Looks like the 20th century trade-off of lower pay in exchange for a solid retirement could end up being a broken promise.
There’s really no good solution for the problem either. Cut benefits and the police might quit because of those cuts. Then, as a result, crime could rise like it did in San Jose, CA, forcing the city to roll back the cuts.
But even though options are dire, at any point other cities in the U.S. suffering from their own “pension pit” will have to pay the piper.
And some, more desperate cities, might follow Philadelphia’s lead and take an entirely different turn.
Philadelphia Robs Property Owners for Pension Plan Cash
Straight out of the digital pages of Philadelphia, the city’s decades of financial struggles are summed up:
But more than anything else, it’s Philadelphia’s dull, maddeningly complex and immutable pension system that has sapped the strength of city government. There is no single greater drain on the city’s capacity—to fight crime, to fund education, to clean the streets or to cut taxes—than pensions.

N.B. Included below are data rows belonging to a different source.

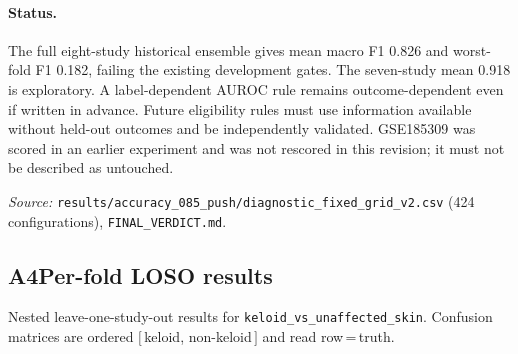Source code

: \paragraph{Status.} The full eight-study historical ensemble gives mean
macro F1 0.826 and worst-fold F1 0.182, failing the existing development gates.
The seven-study mean 0.918 is exploratory. A label-dependent AUROC rule remains
outcome-dependent even if written in advance. Future eligibility rules must
use information available without held-out outcomes and be independently validated.
GSE185309 was scored in an earlier experiment and was not rescored in this
revision; it must not be described as untouched.

\medskip
\noindent\textit{Source:}
\texttt{results/accuracy\_085\_push/diagnostic\_fixed\_grid\_v2.csv} (424
configurations), \texttt{FINAL\_VERDICT.md}.

\subsection*{A4\quad Per-fold LOSO results}
\label{app:perfold}

Nested leave-one-study-out results for
\texttt{keloid\_vs\_unaffected\_skin}. Confusion matrices are ordered
$[\,$keloid, non-keloid$\,]$ and read row\,=\,truth.

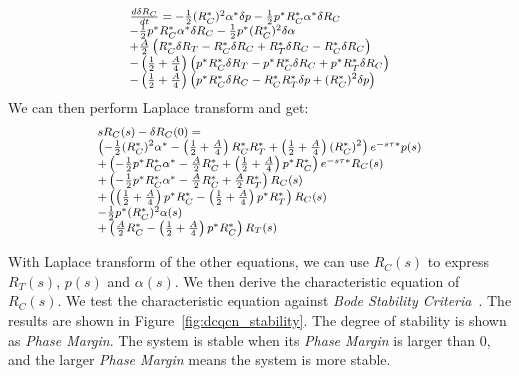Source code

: \begin{equation}
\small
\begin{array}{l}
\frac{{d\delta {R_C}}}{{dt}} =  - \frac{1}{2}{(R_C^*)^2}{\alpha ^*}\delta p - \frac{1}{2}{p^*}R_C^*{\alpha ^*}\delta R_C \\
 - \frac{1}{2}{p^*}R_C^*{\alpha ^*}\delta {R_C} - \frac{1}{2}{p^*}{(R_C^*)^2}\delta \alpha \\
 + \frac{A}{2}\left( {R_C^*\delta {R_T} - R_C^*\delta {R_C} + R_T^*\delta {R_C} - R_C^*\delta R_C} \right)\\
 - \left( {\frac{1}{2} + \frac{A}{4}} \right)\left( {{p^*}R_C^*\delta {R_T} - {p^*}R_C^*\delta {R_C} + {p^*}R_T^*\delta {R_C}} \right)\\ 
 - \left( {\frac{1}{2} + \frac{A}{4}} \right)\left( {{p^*}R_C^*\delta R_C - R_C^*R_T^*\delta p + {{(R_C^*)}^2}\delta p} \right)
\end{array}
\end{equation}
We can then perform Laplace transform and get:
\begin{equation}
\small
\begin{array}{l}
s{R_C}(s) - \delta {R_C}(0) = \\
\left( { - \frac{1}{2}{{(R_C^*)}^2}{\alpha ^*} - \left( {\frac{1}{2} + \frac{A}{4}} \right)R_C^*R_T^* + \left( {\frac{1}{2} + \frac{A}{4}} \right){{(R_C^*)}^2}} \right){e^{ - s\tau *}}p(s)\\
 + \left( { - \frac{1}{2}{p^*}R_C^*{\alpha ^*} - \frac{A}{2}R_C^* + \left( {\frac{1}{2} + \frac{A}{4}} \right){p^*}R_C^*} \right){e^{ - s\tau *}}{R_C}(s)\\
 + \left( { - \frac{1}{2}{p^*}R_C^*{\alpha ^*} - \frac{A}{2}R_C^* + \frac{A}{2}R_T^* }\right){R_C}(s)\\
 + \left( { \left( {\frac{1}{2} + \frac{A}{4}} \right){p^*}R_C^* - \left( {\frac{1}{2} + \frac{A}{4}} \right){p^*}R_T^*} \right){R_C}(s)\\
 - \frac{1}{2}{p^*}{(R_C^*)^2}\alpha (s)\\
 + \left( {\frac{A}{2}R_C^* - \left( {\frac{1}{2} + \frac{A}{4}} \right){p^*}R_C^*} \right){R_T}(s)
\end{array}
\end{equation}

With Laplace transform of the other equations, we can use ${R_C}(s)$ to express
${R_T}(s)$, $p(s)$ and $\alpha (s)$.  We then derive the characteristic equation
of ${R_C}(s)$. We test the characteristic equation against {\em Bode Stability
Criteria}~\cite{controltheory}. The results are shown in
Figure~\ref{fig:dcqcn_stability}.  The degree of stability is shown as {\em
Phase Margin}. The system is stable when its {\em Phase Margin} is larger than
0, and the larger {\em Phase Margin} means the system is more stable.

But even though its pension plan is underfunded by 50% and continues to plague the city’s economy, Philadelphia isn’t giving up.
And that’s not a good thing, either…
The city could have cut its losses and dropped the bloated pension program. Or, it could have tried a simpler, more reasonable solution and cut management and hedge funds.
But instead, Philadelphia opted to “rob the public to pay Pension Paul.”
According to Sovereign Man, the city government is placing liens on some property owners who are a little delinquent on their gas bill from Philadelphia Gas Works (PGW).
The city of Philadelphia owns the local gas company– Philadelphia Gas Works (PGW). It’s essentially a local government monopoly.
And over the last few years, PGW developed an automated system to comb its billing records, find delinquent accounts, and file a lien on those properties.
According to this lien, before a property owner can sell their home or pull needed equity out of it, they will be forced to pay the debt to this power company.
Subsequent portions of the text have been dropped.